=== RECORDS PROVIDED ===

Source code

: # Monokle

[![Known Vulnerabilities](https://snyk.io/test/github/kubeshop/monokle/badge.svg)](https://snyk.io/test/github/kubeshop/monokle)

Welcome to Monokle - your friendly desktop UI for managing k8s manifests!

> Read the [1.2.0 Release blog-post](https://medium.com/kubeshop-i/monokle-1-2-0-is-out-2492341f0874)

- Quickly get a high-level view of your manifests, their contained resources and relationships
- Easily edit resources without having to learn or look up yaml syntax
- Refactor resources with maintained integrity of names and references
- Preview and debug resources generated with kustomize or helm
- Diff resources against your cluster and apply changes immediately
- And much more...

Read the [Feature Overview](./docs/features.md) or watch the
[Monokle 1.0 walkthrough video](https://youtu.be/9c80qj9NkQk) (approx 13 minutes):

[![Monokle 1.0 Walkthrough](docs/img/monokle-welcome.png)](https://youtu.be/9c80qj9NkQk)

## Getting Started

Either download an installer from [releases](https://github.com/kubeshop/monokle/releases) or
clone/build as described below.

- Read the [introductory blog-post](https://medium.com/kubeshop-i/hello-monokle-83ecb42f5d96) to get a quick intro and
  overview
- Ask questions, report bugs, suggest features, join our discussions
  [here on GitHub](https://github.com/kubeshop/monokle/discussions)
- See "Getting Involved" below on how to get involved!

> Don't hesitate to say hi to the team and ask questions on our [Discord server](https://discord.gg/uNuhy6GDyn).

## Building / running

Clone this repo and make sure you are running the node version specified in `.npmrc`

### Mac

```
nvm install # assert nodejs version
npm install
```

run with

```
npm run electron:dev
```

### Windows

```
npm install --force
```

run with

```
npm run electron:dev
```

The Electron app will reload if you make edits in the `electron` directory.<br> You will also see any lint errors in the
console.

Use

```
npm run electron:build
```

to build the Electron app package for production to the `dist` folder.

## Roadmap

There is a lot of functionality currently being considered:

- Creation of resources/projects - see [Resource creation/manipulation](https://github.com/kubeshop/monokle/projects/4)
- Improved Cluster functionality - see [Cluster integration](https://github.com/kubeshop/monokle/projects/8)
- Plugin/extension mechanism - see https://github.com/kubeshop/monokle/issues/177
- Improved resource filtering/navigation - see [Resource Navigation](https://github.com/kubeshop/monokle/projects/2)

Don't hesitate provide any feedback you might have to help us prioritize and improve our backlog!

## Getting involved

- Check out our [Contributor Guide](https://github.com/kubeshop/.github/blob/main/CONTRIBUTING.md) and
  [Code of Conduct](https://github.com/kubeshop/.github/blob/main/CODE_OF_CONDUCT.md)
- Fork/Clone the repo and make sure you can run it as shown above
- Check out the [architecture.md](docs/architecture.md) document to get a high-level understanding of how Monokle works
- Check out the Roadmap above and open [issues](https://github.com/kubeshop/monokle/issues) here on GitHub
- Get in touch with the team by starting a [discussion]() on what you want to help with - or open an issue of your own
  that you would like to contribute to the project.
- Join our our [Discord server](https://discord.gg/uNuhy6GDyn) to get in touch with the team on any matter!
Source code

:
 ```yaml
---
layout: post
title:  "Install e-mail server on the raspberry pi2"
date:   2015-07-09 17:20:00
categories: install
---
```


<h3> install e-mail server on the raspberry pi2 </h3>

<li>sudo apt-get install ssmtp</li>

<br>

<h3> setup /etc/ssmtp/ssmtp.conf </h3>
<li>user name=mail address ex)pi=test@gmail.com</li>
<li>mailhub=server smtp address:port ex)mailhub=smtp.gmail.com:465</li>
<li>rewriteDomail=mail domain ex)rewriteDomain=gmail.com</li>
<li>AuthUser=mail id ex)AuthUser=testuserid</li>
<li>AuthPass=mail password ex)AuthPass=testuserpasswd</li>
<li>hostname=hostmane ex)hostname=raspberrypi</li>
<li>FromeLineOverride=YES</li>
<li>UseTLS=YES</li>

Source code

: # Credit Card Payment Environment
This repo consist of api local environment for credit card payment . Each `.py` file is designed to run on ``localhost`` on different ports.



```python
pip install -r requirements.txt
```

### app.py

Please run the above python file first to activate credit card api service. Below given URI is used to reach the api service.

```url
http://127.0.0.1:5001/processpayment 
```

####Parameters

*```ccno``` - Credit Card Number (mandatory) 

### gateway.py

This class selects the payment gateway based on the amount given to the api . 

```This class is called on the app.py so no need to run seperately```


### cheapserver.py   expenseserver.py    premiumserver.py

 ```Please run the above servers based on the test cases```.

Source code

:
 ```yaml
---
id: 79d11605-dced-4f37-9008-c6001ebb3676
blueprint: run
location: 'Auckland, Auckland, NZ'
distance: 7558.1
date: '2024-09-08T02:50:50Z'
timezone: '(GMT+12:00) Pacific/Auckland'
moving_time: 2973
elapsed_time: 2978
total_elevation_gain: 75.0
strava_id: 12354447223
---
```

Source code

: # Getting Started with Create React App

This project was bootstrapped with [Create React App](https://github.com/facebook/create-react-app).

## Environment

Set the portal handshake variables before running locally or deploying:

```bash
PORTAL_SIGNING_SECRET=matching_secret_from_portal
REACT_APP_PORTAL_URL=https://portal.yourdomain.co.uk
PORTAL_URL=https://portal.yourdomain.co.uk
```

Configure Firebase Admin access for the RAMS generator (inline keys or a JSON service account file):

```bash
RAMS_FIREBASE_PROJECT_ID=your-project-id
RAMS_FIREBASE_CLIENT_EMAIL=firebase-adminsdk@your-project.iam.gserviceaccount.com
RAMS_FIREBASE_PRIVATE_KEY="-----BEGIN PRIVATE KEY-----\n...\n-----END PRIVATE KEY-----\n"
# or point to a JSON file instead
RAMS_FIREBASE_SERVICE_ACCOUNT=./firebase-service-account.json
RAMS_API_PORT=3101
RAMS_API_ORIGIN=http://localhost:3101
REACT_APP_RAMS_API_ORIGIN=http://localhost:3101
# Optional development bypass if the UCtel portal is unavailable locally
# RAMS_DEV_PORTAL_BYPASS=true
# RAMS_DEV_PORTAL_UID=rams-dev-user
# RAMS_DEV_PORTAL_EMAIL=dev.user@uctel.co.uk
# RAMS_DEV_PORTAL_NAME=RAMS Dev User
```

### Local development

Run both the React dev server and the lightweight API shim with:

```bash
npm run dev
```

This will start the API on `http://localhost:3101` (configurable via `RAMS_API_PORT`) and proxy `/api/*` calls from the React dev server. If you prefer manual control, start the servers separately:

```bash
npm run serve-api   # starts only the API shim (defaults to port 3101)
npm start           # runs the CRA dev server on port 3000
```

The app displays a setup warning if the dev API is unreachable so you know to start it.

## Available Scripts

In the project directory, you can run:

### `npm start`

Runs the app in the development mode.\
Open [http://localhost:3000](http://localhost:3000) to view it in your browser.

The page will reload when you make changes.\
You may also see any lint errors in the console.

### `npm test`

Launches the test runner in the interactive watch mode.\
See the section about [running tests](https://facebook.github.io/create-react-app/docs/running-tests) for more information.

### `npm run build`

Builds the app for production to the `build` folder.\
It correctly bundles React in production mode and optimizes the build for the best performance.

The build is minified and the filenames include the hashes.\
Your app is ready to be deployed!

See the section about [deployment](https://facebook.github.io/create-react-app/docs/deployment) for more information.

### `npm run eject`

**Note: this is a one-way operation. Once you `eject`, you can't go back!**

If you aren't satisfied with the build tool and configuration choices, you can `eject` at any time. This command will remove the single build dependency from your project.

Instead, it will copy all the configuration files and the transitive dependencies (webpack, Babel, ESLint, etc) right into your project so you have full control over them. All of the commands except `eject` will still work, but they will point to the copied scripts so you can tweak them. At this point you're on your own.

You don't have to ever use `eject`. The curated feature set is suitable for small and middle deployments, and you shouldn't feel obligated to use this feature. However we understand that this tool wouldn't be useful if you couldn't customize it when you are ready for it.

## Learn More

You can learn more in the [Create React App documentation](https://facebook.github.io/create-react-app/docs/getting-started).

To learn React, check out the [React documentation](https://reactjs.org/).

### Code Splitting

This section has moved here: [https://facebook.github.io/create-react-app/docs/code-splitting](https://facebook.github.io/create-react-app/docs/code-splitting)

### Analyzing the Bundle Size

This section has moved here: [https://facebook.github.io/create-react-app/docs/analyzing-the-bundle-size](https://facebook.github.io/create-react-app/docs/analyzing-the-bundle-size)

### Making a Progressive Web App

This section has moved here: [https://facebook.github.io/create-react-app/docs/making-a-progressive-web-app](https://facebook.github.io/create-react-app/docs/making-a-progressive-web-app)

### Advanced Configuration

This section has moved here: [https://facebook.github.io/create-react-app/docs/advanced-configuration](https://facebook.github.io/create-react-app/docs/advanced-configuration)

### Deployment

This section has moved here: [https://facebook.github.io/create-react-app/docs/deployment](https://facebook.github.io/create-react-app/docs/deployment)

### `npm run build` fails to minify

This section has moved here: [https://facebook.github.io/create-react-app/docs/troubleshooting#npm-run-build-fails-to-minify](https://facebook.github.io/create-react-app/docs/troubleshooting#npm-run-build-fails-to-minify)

===

■ TASK STATEMENT: Each line above that holds the string "directory" should be copied and shown.

■ EXERCISE RESULT:
The Electron app will reload if you make edits in the `electron` directory.<br> You will also see any lint errors in the
In the project directory, you can run:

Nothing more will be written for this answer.